(Stored dataset items)
========================================================================

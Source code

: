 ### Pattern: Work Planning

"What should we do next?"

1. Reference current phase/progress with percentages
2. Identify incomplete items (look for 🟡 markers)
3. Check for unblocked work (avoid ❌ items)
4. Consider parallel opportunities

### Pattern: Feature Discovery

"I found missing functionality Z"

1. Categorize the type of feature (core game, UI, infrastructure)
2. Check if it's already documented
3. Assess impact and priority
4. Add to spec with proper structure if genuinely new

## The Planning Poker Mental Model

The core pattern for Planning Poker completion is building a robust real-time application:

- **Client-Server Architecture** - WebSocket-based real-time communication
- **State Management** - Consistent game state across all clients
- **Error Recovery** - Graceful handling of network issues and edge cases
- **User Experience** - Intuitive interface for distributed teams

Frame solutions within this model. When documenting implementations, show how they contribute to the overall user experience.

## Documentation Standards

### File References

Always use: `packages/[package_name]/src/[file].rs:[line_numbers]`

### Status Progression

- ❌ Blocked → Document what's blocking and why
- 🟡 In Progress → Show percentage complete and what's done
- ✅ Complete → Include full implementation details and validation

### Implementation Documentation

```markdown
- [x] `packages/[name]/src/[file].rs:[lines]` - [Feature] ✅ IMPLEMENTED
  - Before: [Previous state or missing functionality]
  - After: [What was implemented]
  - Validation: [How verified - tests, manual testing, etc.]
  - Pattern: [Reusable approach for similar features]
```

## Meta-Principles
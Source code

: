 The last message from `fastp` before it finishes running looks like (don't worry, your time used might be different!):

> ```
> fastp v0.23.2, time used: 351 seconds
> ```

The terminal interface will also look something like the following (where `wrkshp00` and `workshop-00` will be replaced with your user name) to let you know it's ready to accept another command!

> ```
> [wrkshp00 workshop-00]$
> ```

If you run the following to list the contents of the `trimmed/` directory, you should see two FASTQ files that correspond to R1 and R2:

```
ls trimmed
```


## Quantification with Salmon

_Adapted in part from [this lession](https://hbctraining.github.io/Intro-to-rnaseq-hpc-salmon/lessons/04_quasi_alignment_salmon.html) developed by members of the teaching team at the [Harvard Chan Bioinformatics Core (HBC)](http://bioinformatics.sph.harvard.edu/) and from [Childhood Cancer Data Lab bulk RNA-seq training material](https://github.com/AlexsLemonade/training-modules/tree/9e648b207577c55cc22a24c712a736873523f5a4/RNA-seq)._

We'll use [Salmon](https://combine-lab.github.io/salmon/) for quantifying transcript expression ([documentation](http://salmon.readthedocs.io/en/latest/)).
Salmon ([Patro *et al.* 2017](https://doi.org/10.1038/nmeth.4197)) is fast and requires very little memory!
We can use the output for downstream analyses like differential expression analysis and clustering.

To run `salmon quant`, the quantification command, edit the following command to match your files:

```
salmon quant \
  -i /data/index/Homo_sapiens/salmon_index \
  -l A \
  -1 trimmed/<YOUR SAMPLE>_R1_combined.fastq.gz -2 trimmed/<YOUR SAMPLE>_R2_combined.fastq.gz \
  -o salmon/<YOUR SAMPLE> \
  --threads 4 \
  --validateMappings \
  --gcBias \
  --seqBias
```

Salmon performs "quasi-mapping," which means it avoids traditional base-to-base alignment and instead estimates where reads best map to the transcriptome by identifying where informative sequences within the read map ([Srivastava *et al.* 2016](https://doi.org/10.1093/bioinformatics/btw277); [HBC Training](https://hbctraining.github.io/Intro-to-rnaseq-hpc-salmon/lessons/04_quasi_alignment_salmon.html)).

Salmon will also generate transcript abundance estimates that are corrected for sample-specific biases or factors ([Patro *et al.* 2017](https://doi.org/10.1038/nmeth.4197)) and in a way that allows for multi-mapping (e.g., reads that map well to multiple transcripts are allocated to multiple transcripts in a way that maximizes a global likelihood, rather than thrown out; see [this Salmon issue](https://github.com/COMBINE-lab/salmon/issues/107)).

========================================================================

Every line that holds the word "Intro" should be copied from the records above.

> [EXERCISE RESPONSE]
_Adapted in part from [this lession](https://hbctraining.github.io/Intro-to-rnaseq-hpc-salmon/lessons/04_quasi_alignment_salmon.html) developed by members of the teaching team at the [Harvard Chan Bioinformatics Core (HBC)](http://bioinformatics.sph.harvard.edu/) and from [Childhood Cancer Data Lab bulk RNA-seq training material](https://github.com/AlexsLemonade/training-modules/tree/9e648b207577c55cc22a24c712a736873523f5a4/RNA-seq)._
Salmon performs "quasi-mapping," which means it avoids traditional base-to-base alignment and instead estimates where reads best map to the transcriptome by identifying where informative sequences within the read map ([Srivastava *et al.* 2016](https://doi.org/10.1093/bioinformatics/btw277); [HBC Training](https://hbctraining.github.io/Intro-to-rnaseq-hpc-salmon/lessons/04_quasi_alignment_salmon.html)).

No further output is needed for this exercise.